At last years of XX century and 90’s decade, global capitalist economy raises enormous contradictions. The Profit rate had a partial recovery, but there was an over accumulation of capital and development of destructive financial bubbles. The combination with political issues opened the current crisis between July and August 2007.

 

In 1999, the severity and continuity of the bubbles increasingly large and destructive led the powers to organise the Financial Stability Forum (FSF) consisting of Ministries of Finances, Central Banks and international financial organisms in order to promote international financial stability. The target of the FSF was to supervise and vigilance of economic institutions and economic transactions.

 

But this attempt was an absolute failure and the crisis spread from the peripheries to the centre and the following crises no longer developed in the underdeveloped countries but in the economy of American economy. In the late 90s and early XXI century three serious crises burst out and became combined: 1) that of the hedge fund Long-Term Capital Management (LTCM) under the influence of the vodka effect that made Wall Street shake; 2) the bankruptcy of the Enron Corporation or one of the most important energy companies in the world, and the 7th in the USA and 3) the crisis on the dot.com.

 

The outburst of the dot-com, initiated the crisis of the basic industrial branch in globalization: informatics. The rapid consumption of these products by millions of people produced a bubble surrounding their companies that led the NASDAQ index to 5000 in the year 2000. When the bubble burst, the NASDAQ fell to 3500, at 1300 in 2002. So 4854 companies disappeared in midst of scandals about fraud as was the case of World.com. The three crises combined started the world recession of 2000 – 2003.

 

This recession already expressed the process of depletion of multinational corporations and of globalisation as a form of accumulation. The enormous masses of fictitious capital had caused not only the fall of the rate of profit but also an accelerated process of devaluation of economy. Capitalist powers had to counter these trends and to overcome the crisis, but achieving this would have meant a new round of destruction of productive forces and burning of capitals much greater than what was done during and immediately after the II World war.

 

Between 1980 and 2000 with globalization, the degree of destruction of productive forces was important. The Iraqi War had already taken place and the wars of Yugoslavia. Chechnya. Afghanistan, Rwanda, the two wars in Congo and Bosnia and this taken into account together with the growth of poverty and extreme destitution, the increasing process of destruction of Nature and the development of arms industry had developed a process of great destruction of productive forces.

 

But this process of destruction of productive forces was not enough for capitalism to achieve a superior form of accumulation capable of overcoming multinational corporations. Let us remember that after the depletion of the cartels and the trusts, capitalism developed a process of destruction of productive forces that opened the path for a superior form of accumulation: the multinationals.

 

During the post-war, the brutal destruction of productive forces in the underdeveloped countries allowed for a new and superior form of accumulation, multinational corporations, to emerge.  But by year 2000, facing the depletion of the multinational corporations, capitalist powers had to develop a process of destruction of productive forces that would allow the passage to a superior Form of Accumulation.
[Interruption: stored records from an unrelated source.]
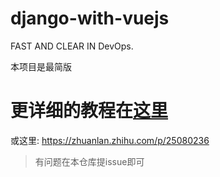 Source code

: # django-with-vuejs
FAST AND CLEAR IN DevOps.

本项目是最简版

# 更详细的教程在[这里](https://zhuanlan.zhihu.com/p/25080236)
或这里: https://zhuanlan.zhihu.com/p/25080236

> 有问题在本仓库提issue即可
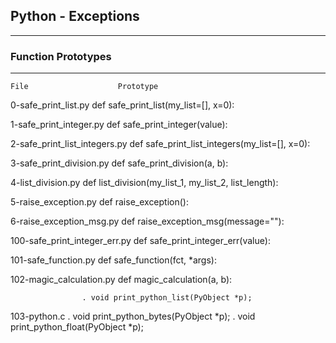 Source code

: ## Python - Exceptions
-----------------------------------------------------------------------------------

### Function Prototypes
------------------------------------------------

	File					Prototype

0-safe_print_list.py			def safe_print_list(my_list=[], x=0):

1-safe_print_integer.py			def safe_print_integer(value):

2-safe_print_list_integers.py		def safe_print_list_integers(my_list=[], x=0):

3-safe_print_division.py		def safe_print_division(a, b):

4-list_division.py			def list_division(my_list_1, my_list_2, list_length):

5-raise_exception.py			def raise_exception():

6-raise_exception_msg.py		def raise_exception_msg(message=""):

100-safe_print_integer_err.py		def safe_print_integer_err(value):

101-safe_function.py			def safe_function(fct, *args):

102-magic_calculation.py		def magic_calculation(a, b):

					. void print_python_list(PyObject *p);
103-python.c				. void print_python_bytes(PyObject *p);
					. void print_python_float(PyObject *p);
The crisis was already there in the heart of world economy, American economy and the bursting of the “dotcom” bubble had started a serious recession. There was only one way of countering these tendencies: overwhelming the multinational corporations by means of a process of centralisation of capitals, with an enormous development of destructive forces.

 

The strategy of the Project for a New American Century (PNAC)

 

President George Bush launched the strategy known as Project for a New American Century (PNAC) after the attacks on the Twin Towers. 11th September 2001. This strategy consisted of a worldwide political, economic and military counteroffensive hinging round the slogan "war on terror" and defeat the "axis of evil". The PNAC strategy sought to overcome the serious crisis that opened in capitalism and draw economy out of the recession and for this purpose he established the development of a war of vast scope and long-winded in order to halt the revolutionary processes in the Middle East while disciplining the workers and the peoples of the world.

 

The PNAC also sought to maintain keep the military complex expenditures high while carrying out an important process of destruction of productive forces. It was impossible for the American State to carry out this strategy against the opposition of American people. That is why Bush took advantage of the impact of the terrorist attack on 11S to set up a deeply antidemocratic regime in the USA supported by the Patriot Act that sought to limit democratic liberties and the freedom of expression of the workers and the people of the USA and so to silence the voices of those who might choose to oppose this strategy.

 

The regime of the Patriot Act was a de facto reform of the Constitution, which placed the Executive Power, the army and security services in the centre of the political regime in the USA and so trying to wipe out historic democratic conquests of the American People. At the same time, a number of laws and decrees produced important cuts in the democratic liberties: attack on liberties, especially those of Muslim origin and the criminalisation of oppositionists.

 

The PNAC was a strategy meant to deliver a hard blow to the peoples of the world that might challenge the strength of capitalist powers and simultaneously sought to resume the offensive against the masses of the developed countries. The campaign “Global War Over Terrorism” (GWOT), was boosted from the USA, but was adopted by all the capitalist governments and states in the world. The Political-military front that was articled round PNAC, expressed in the military coalition that carried out the invasion on Iraq in 2003, was one of the greatest in the history of capitalism within the economic scope. Bush sought to re-launch economy by copying Reagan with a bubble based on credits for mass consumption, this time hinging round housing.

 

Millions, lured by the ease with which these loans could be obtained, signed up and that was how the bubble of subprime mortgages soared. It began in 2002 and it burst 2007. All the financial structure signed up sub-prime papers that promised fabulous business and grew and grew for ever providing fabulous profits. The swelling of the wave of house purchasing pushed the industry of construction leaped and together with it, inflation began.

 

The prices of all the building materials soared and dragged all the prices behind it. To stop the rampant inflation wave, the Fed raised the rates of interest that rose from 1% to 5.75% in 3 years, but this rate hike made the credit granted to badly-off families too expensive for them to pay and aggravated the debts unpaid.

 

Investment banks began to issue the MBS (Mortgage Backed Securities and the CDO (Collateralized Debt Obligation) papers that were to serve as insurance to cover any possible defaults. These documents were negotiated all round the world and became part of the coffers of the world financial system. Due to the gigantic magnitude of the credit bubble underway, the G7 states summoned the Basil II agreement in 2004, seeking to overcome the limitations of Basil I that ignored the essential aspect of credits: their quality and probability of loan default.

 

In 2004, in order to overcome these limitations, Basil II proposed a new set of recommendations that prove useless, because the Bush administration had already boosted an enormous bubble and pushed capitalism towards. The whole financial system was flooded with MBS and CDO, the value of which fell abruptly. By the year 2006, the USA Army and the Coalition for Freedom got militarily mired because of the heroic Iraqi resistance against the invasion. Simultaneously, the resistance of American people against the repression of the regime of the Patriot Act and the increasing unpopularity of the Iraq war plunged Bush into disrepute.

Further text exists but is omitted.